--- Working data Enclosed Below ---

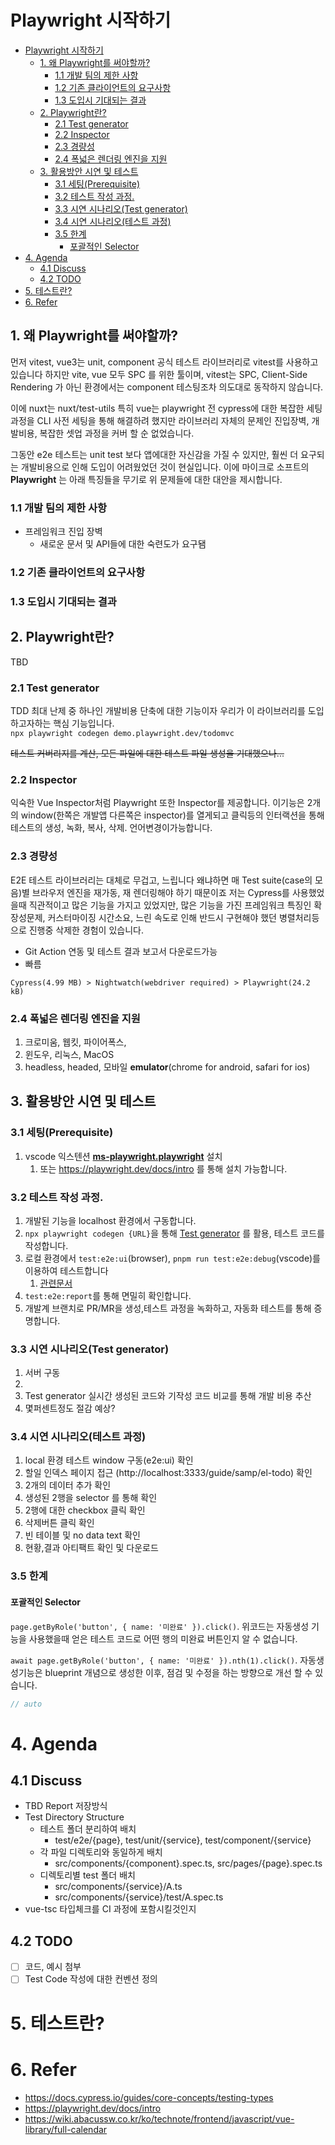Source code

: # Playwright 시작하기

- [Playwright 시작하기](#playwright-시작하기)
  - [1. 왜 Playwright를 써야할까?](#1-왜-playwright를-써야할까)
    - [1.1 개발 팀의 제한 사항](#11-개발-팀의-제한-사항)
    - [1.2 기존 클라이언트의 요구사항](#12-기존-클라이언트의-요구사항)
    - [1.3 도입시 기대되는 결과](#13-도입시-기대되는-결과)
  - [2. Playwright란?](#2-playwright란)
    - [2.1 Test generator](#21-test-generator)
    - [2.2 Inspector](#22-inspector)
    - [2.3 경량성](#23-경량성)
    - [2.4 폭넓은 렌더링 엔진을 지원](#24-폭넓은-렌더링-엔진을-지원)
  - [3. 활용방안 시연 및 테스트](#3-활용방안-시연-및-테스트)
    - [3.1 세팅(Prerequisite)](#31-세팅prerequisite)
    - [3.2 테스트 작성 과정.](#32-테스트-작성-과정)
    - [3.3 시연 시나리오(Test generator)](#33-시연-시나리오test-generator)
    - [3.4 시연 시나리오(테스트 과정)](#34-시연-시나리오테스트-과정)
    - [3.5 한계](#35-한계)
      - [포괄적인 Selector](#포괄적인-selector)
- [4. Agenda](#4-agenda)
  - [4.1 Discuss](#41-discuss)
  - [4.2 TODO](#42-todo)
- [5. 테스트란?](#5-테스트란)
- [6. Refer](#6-refer)


## 1. 왜 Playwright를 써야할까?
먼저 vitest, vue3는 unit, component 공식 테스트 라이브러리로 vitest를 사용하고 있습니다 하지만
vite, vue 모두 SPC 를 위한 툴이며, vitest는 SPC, Client-Side Rendering 가 아닌 환경에서는 component 테스팅조차 의도대로 동작하지 않습니다.  

이에 nuxt는 nuxt/test-utils 특히 vue는 playwright 전 cypress에 대한 복잡한 세팅과정을 CLI 사전 세팅을 통해 해결하려 했지만 라이브러리 자체의 문제인 진입장벽, 개발비용, 복잡한 셋업 과정을 커버 할 순 없었습니다. 

그동안 e2e 테스트는 unit test 보다 앱에대한 자신감을 가질 수 있지만, 
훨씬 더 요구되는 개발비용으로 인해 도입이 어려웠었던 것이 현실입니다.
이에 마이크로 소프트의 __Playwright__ 는 아래 특징들을 무기로 위 문제들에 대한 대안을 제시합니다.
### 1.1 개발 팀의 제한 사항
- 프레임워크 진입 장벽
  - 새로운 문서 및 API들에 대한 숙련도가 요구됌
### 1.2 기존 클라이언트의 요구사항
### 1.3 도입시 기대되는 결과


## 2. Playwright란?
TBD
### 2.1 Test generator
TDD 최대 난제 중 하나인 개발비용 단축에 대한 기능이자 우리가 이 라이브러리를 도입 하고자하는 핵심 기능입니다.  
`npx playwright codegen demo.playwright.dev/todomvc`

~~테스트 커버리지를 계산, 모든 파일에 대한 테스트 파일 생성을 기대했으나...~~
### 2.2 Inspector
익숙한 Vue Inspector처럼 Playwright 또한 Inspector를 제공합니다.
이기능은 2개의 window(한쪽은 개발앱 다른쪽은 inspector)를 열게되고
클릭등의 인터랙션을 통해 테스트의 생성, 녹화, 복사, 삭제. 언어변경이가능합니다.

### 2.3 경량성
E2E 테스트 라이브러리는 대체로 무겁고, 느립니다 왜냐하면
매 Test suite(case의 모음)별 브라우저 엔진을 재가동, 재 렌더링해야 하기 때문이죠
저는 Cypress를 사용했었을때 직관적이고 많은 기능을 가지고 있었지만, 많은 기능을 가진 프레임워크 특징인 확장성문제, 커스터마이징 시간소요, 느린 속도로 인해 반드시 구현해야 했던 병렬처리등으로 진행중 삭제한 경험이 있습니다.
- Git Action 연동 및 테스트 결과 보고서 다운로드가능
- 빠름

`Cypress(4.99 MB) > Nightwatch(webdriver required) > Playwright(24.2 kB)`

### 2.4 폭넓은 렌더링 엔진을 지원
   1. 크로미움, 웹킷, 파이어폭스, 
   2. 윈도우, 리눅스, MacOS
   3. headless, headed, 모바일 **emulator**(chrome for android, safari for ios)

## 3. 활용방안 시연 및 테스트

### 3.1 세팅(Prerequisite)
1. vscode 익스텐션 [__ms-playwright.playwright__](https://playwright.dev/docs/getting-started-vscode) 설치
   1. 또는 https://playwright.dev/docs/intro 를 통해 설치 가능합니다.

### 3.2 테스트 작성 과정.
1. 개발된 기능을 localhost 환경에서 구동합니다.
3. `npx playwright codegen {URL}`을 통해 [Test generator](#test-generator) 를 활용, 테스트 코드를 작성합니다.
4. 로컬 환경에서 `test:e2e:ui`(browser),  `pnpm run test:e2e:debug`(vscode)를 이용하여 
테스트합니다 
   1. [관련문서](https://playwright.dev/docs/running-tests)
5. `test:e2e:report`를 통해 면밀히 확인합니다.
6. 개발계 브랜치로 PR/MR을 생성,테스트 과정을 녹화하고, 자동화 테스트를 통해 증명합니다.

### 3.3 시연 시나리오(Test generator) 
1. 서버 구동
2. 
3. Test generator 실시간 생성된 코드와 기작성 코드 비교를 통해 개발 비용 추산
4. 몇퍼센트정도 절감 예상?
### 3.4 시연 시나리오(테스트 과정) 
1. local 환경 테스트 window 구동(e2e:ui) 확인
2. 할일 인덱스 페이지 접근 (http://localhost:3333/guide/samp/el-todo) 확인
3. 2개의 데이터 추가 확인
4. 생성된 2행을 selector 를 통해 확인
5. 2행에 대한 checkbox 클릭 확인
6. 삭제버튼 클릭 확인
7. 빈 테이블 및 no data text 확인
8. 현황,결과 아티팩트 확인 및 다운로드

### 3.5 한계
#### 포괄적인 Selector 
`page.getByRole('button', { name: '미완료' }).click()`. 
위코드는 자동생성 기능을 사용했을때 얻은 테스트 코드로 어떤 행의 미완료 버튼인지 알 수 없습니다.  

`await page.getByRole('button', { name: '미완료' }).nth(1).click()`. 
자동생성기능은 blueprint 개념으로 생성한 이후, 점검 및 수정을 하는 방향으로 개선 할 수 있습니다.

```typescript
// auto


```


# 4. Agenda
## 4.1 Discuss
- TBD Report 저장방식
- Test Directory Structure
  - 테스트 폴더 분리하여 배치
    - test/e2e/{page}, test/unit/{service}, test/component/{service}
  - 각 파일 디렉토리와 동일하게 배치
    - src/components/{component}.spec.ts, src/pages/{page}.spec.ts
  - 디렉토리별 test 폴더 배치
    -   src/components/{service}/A.ts
    -   src/components/{service}/test/A.spec.ts
-   vue-tsc 타입체크를 CI 과정에 포함시킬것인지


## 4.2 TODO
- [ ] 코드, 예시 첨부
- [ ] Test Code 작성에 대한 컨벤션 정의

# 5. 테스트란?
# 6. Refer
- https://docs.cypress.io/guides/core-concepts/testing-types
- https://playwright.dev/docs/intro
- https://wiki.abacussw.co.kr/ko/technote/frontend/javascript/vue-library/full-calendar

--- End of Enclosed Working data ---

> **Required action**: Out of the material above, gather each line where "Playwright를" appears.

> **Solution to the problem**:
  - [1. 왜 Playwright를 써야할까?](#1-왜-playwright를-써야할까)
## 1. 왜 Playwright를 써야할까?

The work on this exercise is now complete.